Lemon curd is een alleskunner. Je tilt ieder gerecht een stapje omhoog door er een klein beetje (of veel) van deze spread aan toe te voegen. Van yoghurt, tot taart, naar scones en ijs. Alles is lekkerder met lemon curd en helemaal als je deze ook nog eens zelf maakt!
Citroenkaas: weer eens wat anders dan pinda’s
Lemon curd is zo ongeveer overal wel lekker op/bij/met. Het vaakst wordt deze spread echter geserveerd tijdens een Engelse high tea. Niet zo gek aangezien lemon curd oorspronkelijk ook uit Engeland komt. Het wordt voor het eerst genoemd in een kookboek uit 1844: The Lady’s Own Cookery Book van Lady Charlotte Campbell Bury. Het recept verschilt wel flink van de hedendaagse recepten. Curd in het Nederlands vertaalt betekent wrongel en dat is ook wat deze lemon curd is. Het is room met eiwitten en citroen die je opkookt tot het gaat klonteren. Vervolgens strem je de curd in een kaasdoek. Eerdere varianten van dit recept heten dan ook lemon cheese in plaats van lemon curd.

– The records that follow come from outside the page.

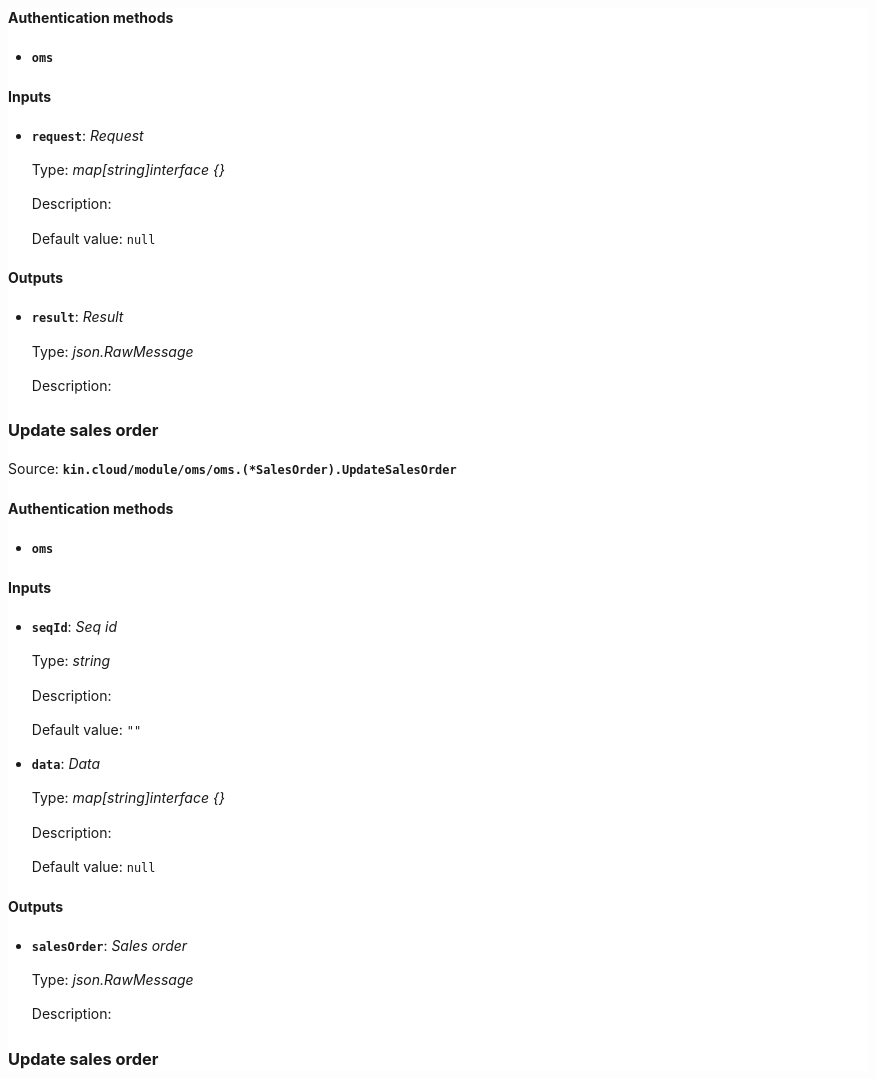 

#### Authentication methods

* __`oms`__

#### Inputs

* __`request`__: _Request_

  Type: _map[string]interface {}_

  Description: 

  Default value: `null`

#### Outputs

* __`result`__: _Result_

  Type: _json.RawMessage_

  Description: 

### Update sales order

Source: __`kin.cloud/module/oms/oms.(*SalesOrder).UpdateSalesOrder`__



#### Authentication methods

* __`oms`__

#### Inputs

* __`seqId`__: _Seq id_

  Type: _string_

  Description: 

  Default value: `""`

* __`data`__: _Data_

  Type: _map[string]interface {}_

  Description: 

  Default value: `null`

#### Outputs

* __`salesOrder`__: _Sales order_

  Type: _json.RawMessage_

  Description: 

### Update sales order

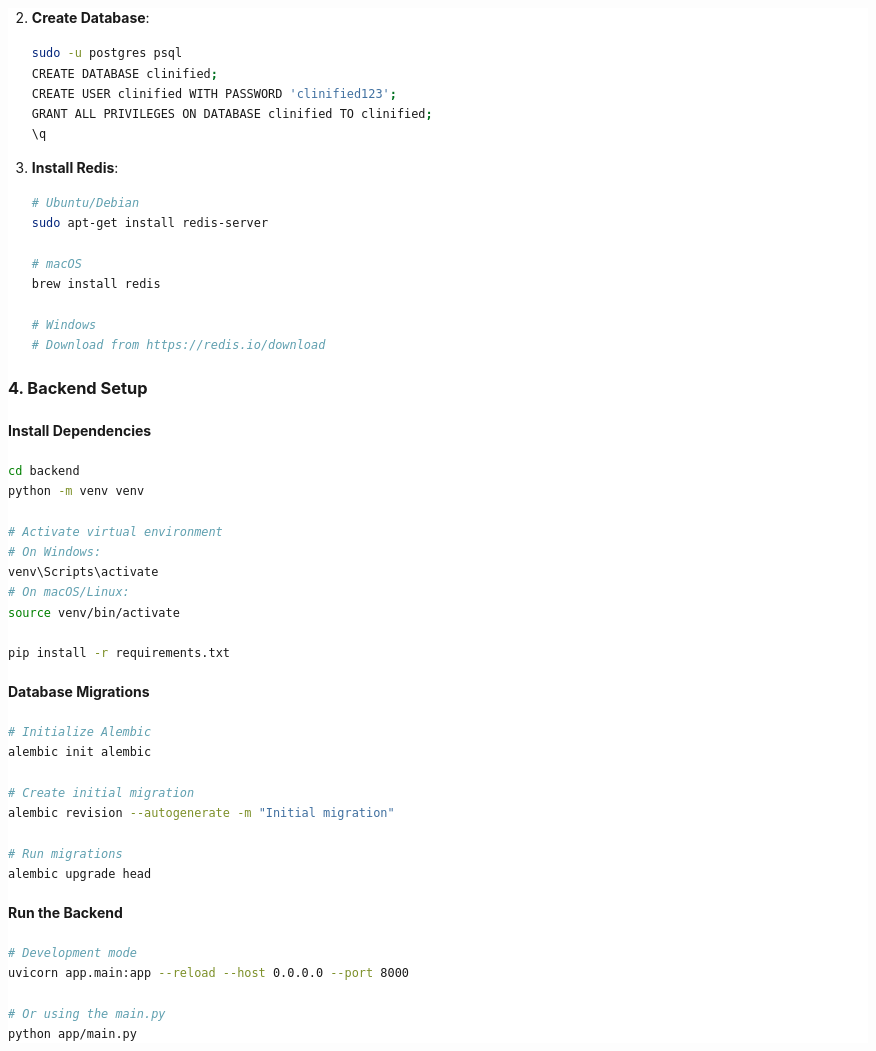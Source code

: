 2. **Create Database**:
   ```bash
   sudo -u postgres psql
   CREATE DATABASE clinified;
   CREATE USER clinified WITH PASSWORD 'clinified123';
   GRANT ALL PRIVILEGES ON DATABASE clinified TO clinified;
   \q
   ```

3. **Install Redis**:
   ```bash
   # Ubuntu/Debian
   sudo apt-get install redis-server
   
   # macOS
   brew install redis
   
   # Windows
   # Download from https://redis.io/download
   ```

### 4. Backend Setup

#### Install Dependencies

```bash
cd backend
python -m venv venv

# Activate virtual environment
# On Windows:
venv\Scripts\activate
# On macOS/Linux:
source venv/bin/activate

pip install -r requirements.txt
```

#### Database Migrations

```bash
# Initialize Alembic
alembic init alembic

# Create initial migration
alembic revision --autogenerate -m "Initial migration"

# Run migrations
alembic upgrade head
```

#### Run the Backend

```bash
# Development mode
uvicorn app.main:app --reload --host 0.0.0.0 --port 8000

# Or using the main.py
python app/main.py
```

Zet het dan in een assiet tot een vlade te styven, is heel goed.
De recepten die meer lijken op de lemon curd van nu, zijn recepten voor vla. Deze vind je ook in Nederlandse kookboeken. In De Volmaakte Hollandsche Keukenmeyd uit 1752 staat een recept voor Citroen-Vlade, hoe men die maaken zal.
“Neemt 3 of 4 Citroenen, en schilt die heel dunnetjes, en neemt dan een groot bierglas rinsche wyn en laat die Citroen-schil in deeze wyn eens opkooken; Neemt ze ‘er dan uit, en laat de wyn wat verslaan, en doet dan het sap van die Citroenen, als ze styf uitgeperst zyn, in de wyn met zo veel suiker tot dat het zoet genoeg is: Neemt dan 4 a 5 doorens van eijeren klein geklopt, en roert ‘er die onder, en laat het zo te saamen eens opkooken, en zet het dan in een assiet tot een vlade te styven, is heel goed.”
Je kookt dus de schil van citroenen met wijn, citroensap en suiker waarna je er eidooiers aan toevoegt, zodat alles aan elkaar bindt. Ook nu maak je lemon curd door eidooiers toe te voegen, waardoor het een dikke lobbige saus wordt. Lemon curd heeft daarmee ook wel wat weg van een soort jam.
When life gives you lemons…
Citroen was al vanaf de Gouden Eeuw een populair ingrediënt onder de elite. Gewone mensen aten deze vruchten niet. Citroenen moesten geïmporteerd moesten worden uit warmere streken. Dat was erg duur, dus alleen voor de rijke man weggelegd. Naast dat het een populair ingrediënt was in gerechten, deed de citroen het ook goed op schilderijen. Dit was niet alleen omdat men dan aantoonde hoe rijk hij of zij wel niet was dat diegene een citroen kon kopen, maar ook omdat citroenen erg lastig waren om levensecht af te beelden. De schilder liet hiermee zijn skills zien. Loop maar eens een rondje door het Rijksmuseum en tel het aantal citroenen dat je tegenkomt!
Het lekkere van lemon curd is dat ‘ie niet zo supermegazoet is. Is die dan heel zuur? Nee, dat ook zeker niet. Ik vind dat het perfect tussen zoet en zuur in zit. Dit is zeker een recept voor alle citroenliefhebbers, maar ook weer niet voor oude zuurpruimen. Dus, hou je wel van een zuurtje? Dan is dit zeker je jam…
Lemon curd
Ingrediënten:
- 2 citroenen
- 150 g suiker
- 2 eieren
- 2 eidooiers
- 80 g boter
Zo maak je dit:
- Rasp de citroenen. Knijp daarna het sap uit de citroenen.
- Roer de citroenrasp, het citroensap, de suiker, de eieren en de eidooiers in een steelpan en door elkaar.
- Verwarm het mengsel al roerend op laag vuur tot 83 C. Het mengsel zal langzaam gaan indikken tot een mooie curd. Dit duurt zo’n 10-15 minuten. Ondertussen een leuk liedje opzetten wordt dus aangeraden.
- Haal de pan dan van het vuur en roer er klontje voor klontje de boter er doorheen.
- Giet de lemon curd in een schone pot en laat hem afkoelen tot kamertemperatuur. Zet de curd daarna minimaal 4 uur in de koelkast om op te stijven.